**** Recorded data

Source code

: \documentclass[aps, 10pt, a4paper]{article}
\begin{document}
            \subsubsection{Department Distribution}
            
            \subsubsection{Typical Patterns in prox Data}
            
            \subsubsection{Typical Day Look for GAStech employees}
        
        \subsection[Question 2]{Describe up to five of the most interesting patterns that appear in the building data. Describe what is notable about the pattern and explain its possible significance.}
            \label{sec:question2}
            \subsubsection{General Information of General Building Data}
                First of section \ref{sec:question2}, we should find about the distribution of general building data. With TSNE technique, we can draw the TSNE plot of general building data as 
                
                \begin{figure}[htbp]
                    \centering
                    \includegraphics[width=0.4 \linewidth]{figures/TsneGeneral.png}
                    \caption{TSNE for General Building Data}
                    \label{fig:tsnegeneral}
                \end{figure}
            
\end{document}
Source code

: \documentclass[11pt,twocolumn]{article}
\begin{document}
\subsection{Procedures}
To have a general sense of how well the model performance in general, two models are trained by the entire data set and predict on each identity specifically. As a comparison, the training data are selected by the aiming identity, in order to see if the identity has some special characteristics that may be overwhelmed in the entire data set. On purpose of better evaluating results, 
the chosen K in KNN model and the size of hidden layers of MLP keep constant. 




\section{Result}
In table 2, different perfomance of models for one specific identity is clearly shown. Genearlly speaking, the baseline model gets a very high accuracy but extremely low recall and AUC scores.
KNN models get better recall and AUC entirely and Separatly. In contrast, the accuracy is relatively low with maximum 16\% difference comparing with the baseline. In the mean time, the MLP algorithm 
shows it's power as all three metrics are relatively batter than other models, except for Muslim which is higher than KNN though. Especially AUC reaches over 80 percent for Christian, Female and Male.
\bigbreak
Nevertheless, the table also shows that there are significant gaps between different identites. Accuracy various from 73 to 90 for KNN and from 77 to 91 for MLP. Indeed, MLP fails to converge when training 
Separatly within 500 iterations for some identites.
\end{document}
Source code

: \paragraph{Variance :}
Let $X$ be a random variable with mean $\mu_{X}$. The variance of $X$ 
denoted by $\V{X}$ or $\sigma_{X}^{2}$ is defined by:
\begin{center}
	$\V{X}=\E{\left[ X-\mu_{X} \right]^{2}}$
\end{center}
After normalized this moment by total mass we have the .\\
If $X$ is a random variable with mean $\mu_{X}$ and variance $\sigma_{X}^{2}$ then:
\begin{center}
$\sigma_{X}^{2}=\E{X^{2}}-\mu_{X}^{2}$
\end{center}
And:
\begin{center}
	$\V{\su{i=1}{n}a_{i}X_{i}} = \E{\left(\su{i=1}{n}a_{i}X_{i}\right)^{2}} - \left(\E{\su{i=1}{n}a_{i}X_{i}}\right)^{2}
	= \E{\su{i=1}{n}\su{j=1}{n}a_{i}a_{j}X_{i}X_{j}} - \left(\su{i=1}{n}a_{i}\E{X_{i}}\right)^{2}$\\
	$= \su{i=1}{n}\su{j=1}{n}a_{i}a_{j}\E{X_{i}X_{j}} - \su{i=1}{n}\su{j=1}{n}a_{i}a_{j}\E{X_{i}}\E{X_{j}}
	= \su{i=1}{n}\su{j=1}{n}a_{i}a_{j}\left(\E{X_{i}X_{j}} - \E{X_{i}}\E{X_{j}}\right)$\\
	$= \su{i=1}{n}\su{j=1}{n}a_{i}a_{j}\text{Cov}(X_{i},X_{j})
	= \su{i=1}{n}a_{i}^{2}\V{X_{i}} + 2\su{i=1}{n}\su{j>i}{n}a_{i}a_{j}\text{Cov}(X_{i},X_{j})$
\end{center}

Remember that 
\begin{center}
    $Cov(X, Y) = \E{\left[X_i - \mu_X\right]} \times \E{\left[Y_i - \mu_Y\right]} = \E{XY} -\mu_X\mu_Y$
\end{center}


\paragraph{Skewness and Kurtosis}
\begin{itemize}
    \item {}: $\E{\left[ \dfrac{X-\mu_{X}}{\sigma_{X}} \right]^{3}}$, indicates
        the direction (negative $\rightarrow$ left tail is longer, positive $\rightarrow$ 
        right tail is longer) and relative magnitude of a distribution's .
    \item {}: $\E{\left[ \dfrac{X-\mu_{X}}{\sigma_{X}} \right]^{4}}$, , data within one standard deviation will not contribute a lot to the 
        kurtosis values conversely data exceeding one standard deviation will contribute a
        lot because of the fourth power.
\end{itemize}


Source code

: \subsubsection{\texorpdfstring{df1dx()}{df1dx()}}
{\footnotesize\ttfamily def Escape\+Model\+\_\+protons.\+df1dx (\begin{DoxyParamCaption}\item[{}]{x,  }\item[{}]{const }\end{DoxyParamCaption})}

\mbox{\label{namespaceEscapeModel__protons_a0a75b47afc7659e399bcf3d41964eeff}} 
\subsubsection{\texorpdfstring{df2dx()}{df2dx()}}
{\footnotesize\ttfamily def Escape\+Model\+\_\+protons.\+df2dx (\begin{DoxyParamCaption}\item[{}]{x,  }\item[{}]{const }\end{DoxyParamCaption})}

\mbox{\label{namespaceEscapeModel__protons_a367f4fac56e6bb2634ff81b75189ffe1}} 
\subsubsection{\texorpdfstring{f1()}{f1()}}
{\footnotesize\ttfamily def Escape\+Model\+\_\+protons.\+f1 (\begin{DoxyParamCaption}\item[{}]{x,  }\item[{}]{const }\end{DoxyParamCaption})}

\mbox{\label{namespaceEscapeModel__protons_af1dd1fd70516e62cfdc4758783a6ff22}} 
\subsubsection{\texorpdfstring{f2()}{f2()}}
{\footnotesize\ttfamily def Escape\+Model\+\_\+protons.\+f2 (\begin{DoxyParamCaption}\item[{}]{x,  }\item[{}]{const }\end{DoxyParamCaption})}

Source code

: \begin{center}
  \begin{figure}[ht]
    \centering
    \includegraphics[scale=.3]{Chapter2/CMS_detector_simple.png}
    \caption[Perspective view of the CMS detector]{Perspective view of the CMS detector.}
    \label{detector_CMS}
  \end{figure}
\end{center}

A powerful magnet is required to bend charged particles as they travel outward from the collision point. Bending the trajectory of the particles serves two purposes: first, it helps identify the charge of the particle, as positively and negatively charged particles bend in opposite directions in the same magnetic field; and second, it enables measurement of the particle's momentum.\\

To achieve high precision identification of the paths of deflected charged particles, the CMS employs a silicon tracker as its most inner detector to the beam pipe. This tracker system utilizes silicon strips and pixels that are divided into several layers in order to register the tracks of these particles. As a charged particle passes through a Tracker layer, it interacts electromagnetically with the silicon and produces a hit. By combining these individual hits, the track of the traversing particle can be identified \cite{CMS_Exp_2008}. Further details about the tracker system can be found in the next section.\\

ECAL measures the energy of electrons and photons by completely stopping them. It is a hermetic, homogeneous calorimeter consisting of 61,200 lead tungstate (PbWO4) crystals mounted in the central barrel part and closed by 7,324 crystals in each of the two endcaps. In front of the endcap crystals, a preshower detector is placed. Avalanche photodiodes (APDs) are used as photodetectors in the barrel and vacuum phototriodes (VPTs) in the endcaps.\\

********

> [Exercise] Within the listing above, work out the number of lines that hold "text", and give that number alone.

> [Answer box] 2